## [Given data]
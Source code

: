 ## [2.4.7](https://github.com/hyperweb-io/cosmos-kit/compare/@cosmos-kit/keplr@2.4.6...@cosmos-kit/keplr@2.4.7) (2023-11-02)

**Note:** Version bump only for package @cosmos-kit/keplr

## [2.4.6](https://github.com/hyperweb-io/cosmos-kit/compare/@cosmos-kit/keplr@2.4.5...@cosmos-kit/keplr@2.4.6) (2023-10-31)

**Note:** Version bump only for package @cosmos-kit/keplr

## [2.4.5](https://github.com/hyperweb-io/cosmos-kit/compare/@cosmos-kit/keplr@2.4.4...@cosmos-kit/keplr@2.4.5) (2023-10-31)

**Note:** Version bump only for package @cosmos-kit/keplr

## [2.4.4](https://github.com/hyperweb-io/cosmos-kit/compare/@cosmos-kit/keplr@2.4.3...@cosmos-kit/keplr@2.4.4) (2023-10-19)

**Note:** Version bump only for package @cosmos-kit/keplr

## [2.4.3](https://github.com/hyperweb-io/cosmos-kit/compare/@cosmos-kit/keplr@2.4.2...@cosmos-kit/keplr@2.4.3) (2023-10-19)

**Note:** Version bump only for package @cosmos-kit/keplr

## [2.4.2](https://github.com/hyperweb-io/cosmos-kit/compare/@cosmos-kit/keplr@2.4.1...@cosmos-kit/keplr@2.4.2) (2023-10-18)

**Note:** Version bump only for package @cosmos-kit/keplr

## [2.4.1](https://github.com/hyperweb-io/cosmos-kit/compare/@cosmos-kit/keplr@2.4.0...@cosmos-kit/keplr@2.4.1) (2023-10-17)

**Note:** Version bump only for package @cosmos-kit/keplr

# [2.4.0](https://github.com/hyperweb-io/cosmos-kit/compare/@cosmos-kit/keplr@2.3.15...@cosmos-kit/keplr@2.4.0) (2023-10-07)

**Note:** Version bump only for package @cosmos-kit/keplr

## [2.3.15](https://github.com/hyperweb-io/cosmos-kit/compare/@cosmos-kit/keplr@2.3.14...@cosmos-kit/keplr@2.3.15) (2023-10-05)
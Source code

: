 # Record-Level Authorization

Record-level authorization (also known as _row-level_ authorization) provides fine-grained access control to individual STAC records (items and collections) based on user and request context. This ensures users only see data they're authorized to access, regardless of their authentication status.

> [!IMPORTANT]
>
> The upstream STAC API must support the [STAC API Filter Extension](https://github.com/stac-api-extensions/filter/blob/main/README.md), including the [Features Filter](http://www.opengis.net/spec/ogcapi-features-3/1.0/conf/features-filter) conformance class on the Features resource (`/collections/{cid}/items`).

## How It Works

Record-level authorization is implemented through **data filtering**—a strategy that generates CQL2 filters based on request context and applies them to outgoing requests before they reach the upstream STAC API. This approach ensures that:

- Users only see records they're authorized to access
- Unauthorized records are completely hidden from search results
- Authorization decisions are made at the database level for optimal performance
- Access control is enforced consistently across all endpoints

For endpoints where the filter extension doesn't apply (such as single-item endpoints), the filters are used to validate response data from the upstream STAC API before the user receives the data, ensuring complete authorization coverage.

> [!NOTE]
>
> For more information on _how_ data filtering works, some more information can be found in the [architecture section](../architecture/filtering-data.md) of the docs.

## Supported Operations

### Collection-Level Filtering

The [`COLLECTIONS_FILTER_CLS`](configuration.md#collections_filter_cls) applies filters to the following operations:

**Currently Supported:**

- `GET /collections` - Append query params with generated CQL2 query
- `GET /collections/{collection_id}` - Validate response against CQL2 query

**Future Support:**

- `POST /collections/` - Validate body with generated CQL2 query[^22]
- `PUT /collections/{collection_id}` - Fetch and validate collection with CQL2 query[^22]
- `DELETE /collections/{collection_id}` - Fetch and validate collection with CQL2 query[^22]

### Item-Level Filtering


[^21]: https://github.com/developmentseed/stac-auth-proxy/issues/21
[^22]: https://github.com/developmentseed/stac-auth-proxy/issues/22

## [Work task]
Set down all of the data above, word for word.

## [Answer to this problem]
Source code

: ## [2.4.7](https://github.com/hyperweb-io/cosmos-kit/compare/@cosmos-kit/keplr@2.4.6...@cosmos-kit/keplr@2.4.7) (2023-11-02)

**Note:** Version bump only for package @cosmos-kit/keplr

## [2.4.6](https://github.com/hyperweb-io/cosmos-kit/compare/@cosmos-kit/keplr@2.4.5...@cosmos-kit/keplr@2.4.6) (2023-10-31)

**Note:** Version bump only for package @cosmos-kit/keplr

## [2.4.5](https://github.com/hyperweb-io/cosmos-kit/compare/@cosmos-kit/keplr@2.4.4...@cosmos-kit/keplr@2.4.5) (2023-10-31)

**Note:** Version bump only for package @cosmos-kit/keplr

## [2.4.4](https://github.com/hyperweb-io/cosmos-kit/compare/@cosmos-kit/keplr@2.4.3...@cosmos-kit/keplr@2.4.4) (2023-10-19)

**Note:** Version bump only for package @cosmos-kit/keplr

## [2.4.3](https://github.com/hyperweb-io/cosmos-kit/compare/@cosmos-kit/keplr@2.4.2...@cosmos-kit/keplr@2.4.3) (2023-10-19)

**Note:** Version bump only for package @cosmos-kit/keplr

## [2.4.2](https://github.com/hyperweb-io/cosmos-kit/compare/@cosmos-kit/keplr@2.4.1...@cosmos-kit/keplr@2.4.2) (2023-10-18)

**Note:** Version bump only for package @cosmos-kit/keplr

## [2.4.1](https://github.com/hyperweb-io/cosmos-kit/compare/@cosmos-kit/keplr@2.4.0...@cosmos-kit/keplr@2.4.1) (2023-10-17)

**Note:** Version bump only for package @cosmos-kit/keplr

# [2.4.0](https://github.com/hyperweb-io/cosmos-kit/compare/@cosmos-kit/keplr@2.3.15...@cosmos-kit/keplr@2.4.0) (2023-10-07)

**Note:** Version bump only for package @cosmos-kit/keplr

## [2.3.15](https://github.com/hyperweb-io/cosmos-kit/compare/@cosmos-kit/keplr@2.3.14...@cosmos-kit/keplr@2.3.15) (2023-10-05)
Source code

: # Record-Level Authorization

Record-level authorization (also known as _row-level_ authorization) provides fine-grained access control to individual STAC records (items and collections) based on user and request context. This ensures users only see data they're authorized to access, regardless of their authentication status.

> [!IMPORTANT]
>
> The upstream STAC API must support the [STAC API Filter Extension](https://github.com/stac-api-extensions/filter/blob/main/README.md), including the [Features Filter](http://www.opengis.net/spec/ogcapi-features-3/1.0/conf/features-filter) conformance class on the Features resource (`/collections/{cid}/items`).

## How It Works

Record-level authorization is implemented through **data filtering**—a strategy that generates CQL2 filters based on request context and applies them to outgoing requests before they reach the upstream STAC API. This approach ensures that:

- Users only see records they're authorized to access
- Unauthorized records are completely hidden from search results
- Authorization decisions are made at the database level for optimal performance
- Access control is enforced consistently across all endpoints

For endpoints where the filter extension doesn't apply (such as single-item endpoints), the filters are used to validate response data from the upstream STAC API before the user receives the data, ensuring complete authorization coverage.

> [!NOTE]
>
> For more information on _how_ data filtering works, some more information can be found in the [architecture section](../architecture/filtering-data.md) of the docs.

## Supported Operations

### Collection-Level Filtering

The [`COLLECTIONS_FILTER_CLS`](configuration.md#collections_filter_cls) applies filters to the following operations:

**Currently Supported:**

- `GET /collections` - Append query params with generated CQL2 query
- `GET /collections/{collection_id}` - Validate response against CQL2 query

**Future Support:**

- `POST /collections/` - Validate body with generated CQL2 query[^22]
- `PUT /collections/{collection_id}` - Fetch and validate collection with CQL2 query[^22]
- `DELETE /collections/{collection_id}` - Fetch and validate collection with CQL2 query[^22]

### Item-Level Filtering


[^21]: https://github.com/developmentseed/stac-auth-proxy/issues/21
[^22]: https://github.com/developmentseed/stac-auth-proxy/issues/22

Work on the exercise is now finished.